-- Work instruction --
Across all entries below, how many lines include "versions"? Answer with the number alone.

Extracted data entries
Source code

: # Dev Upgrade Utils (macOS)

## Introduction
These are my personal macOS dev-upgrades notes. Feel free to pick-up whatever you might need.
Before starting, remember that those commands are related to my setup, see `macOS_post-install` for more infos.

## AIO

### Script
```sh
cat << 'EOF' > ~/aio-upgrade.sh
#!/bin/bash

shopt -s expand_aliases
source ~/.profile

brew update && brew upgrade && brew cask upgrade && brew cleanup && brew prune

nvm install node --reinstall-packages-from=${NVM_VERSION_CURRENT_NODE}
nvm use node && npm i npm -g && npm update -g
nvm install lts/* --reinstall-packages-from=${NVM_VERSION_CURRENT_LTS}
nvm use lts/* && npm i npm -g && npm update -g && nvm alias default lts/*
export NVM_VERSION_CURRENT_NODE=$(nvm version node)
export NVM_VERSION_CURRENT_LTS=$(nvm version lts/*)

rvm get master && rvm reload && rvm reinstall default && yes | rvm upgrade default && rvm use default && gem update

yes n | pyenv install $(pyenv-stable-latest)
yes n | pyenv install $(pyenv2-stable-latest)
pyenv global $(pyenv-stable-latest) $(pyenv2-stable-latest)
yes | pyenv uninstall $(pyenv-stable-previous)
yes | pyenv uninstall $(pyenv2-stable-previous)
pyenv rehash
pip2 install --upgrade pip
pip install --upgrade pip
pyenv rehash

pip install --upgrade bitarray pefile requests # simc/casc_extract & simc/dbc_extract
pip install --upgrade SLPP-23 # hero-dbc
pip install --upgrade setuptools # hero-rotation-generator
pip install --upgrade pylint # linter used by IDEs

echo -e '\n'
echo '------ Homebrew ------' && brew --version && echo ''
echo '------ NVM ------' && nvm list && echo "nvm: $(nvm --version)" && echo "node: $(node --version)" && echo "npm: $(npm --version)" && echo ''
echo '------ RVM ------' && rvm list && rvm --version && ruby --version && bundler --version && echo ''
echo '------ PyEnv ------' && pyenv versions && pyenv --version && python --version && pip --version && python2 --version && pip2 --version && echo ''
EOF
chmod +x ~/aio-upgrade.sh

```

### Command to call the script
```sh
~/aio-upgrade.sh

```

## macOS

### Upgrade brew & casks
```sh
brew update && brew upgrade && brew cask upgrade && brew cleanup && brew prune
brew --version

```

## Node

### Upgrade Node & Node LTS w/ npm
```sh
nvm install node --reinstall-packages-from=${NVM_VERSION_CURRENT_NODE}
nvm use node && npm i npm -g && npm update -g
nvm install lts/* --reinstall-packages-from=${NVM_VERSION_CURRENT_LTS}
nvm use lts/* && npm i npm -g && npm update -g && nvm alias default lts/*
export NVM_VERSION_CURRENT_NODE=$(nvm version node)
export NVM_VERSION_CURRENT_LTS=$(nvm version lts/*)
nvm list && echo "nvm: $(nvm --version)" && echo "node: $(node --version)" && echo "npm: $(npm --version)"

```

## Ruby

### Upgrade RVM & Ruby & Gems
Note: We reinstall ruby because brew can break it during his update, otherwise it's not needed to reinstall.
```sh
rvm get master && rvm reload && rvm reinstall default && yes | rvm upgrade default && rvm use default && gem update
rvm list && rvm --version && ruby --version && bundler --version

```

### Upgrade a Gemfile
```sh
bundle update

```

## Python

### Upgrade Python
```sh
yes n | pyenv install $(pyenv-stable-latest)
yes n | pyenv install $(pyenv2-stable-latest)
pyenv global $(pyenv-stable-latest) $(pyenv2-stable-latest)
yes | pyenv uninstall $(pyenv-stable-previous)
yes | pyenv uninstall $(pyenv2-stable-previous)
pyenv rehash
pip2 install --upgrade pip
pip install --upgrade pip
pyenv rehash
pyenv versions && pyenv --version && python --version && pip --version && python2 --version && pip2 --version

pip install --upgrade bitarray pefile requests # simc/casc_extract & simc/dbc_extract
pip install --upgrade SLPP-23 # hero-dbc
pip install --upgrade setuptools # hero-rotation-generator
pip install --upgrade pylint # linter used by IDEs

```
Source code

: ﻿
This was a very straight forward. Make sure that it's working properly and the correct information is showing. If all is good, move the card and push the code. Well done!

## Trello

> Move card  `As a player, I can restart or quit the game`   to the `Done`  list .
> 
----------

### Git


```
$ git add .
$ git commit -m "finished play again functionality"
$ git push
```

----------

-- Final answer --
2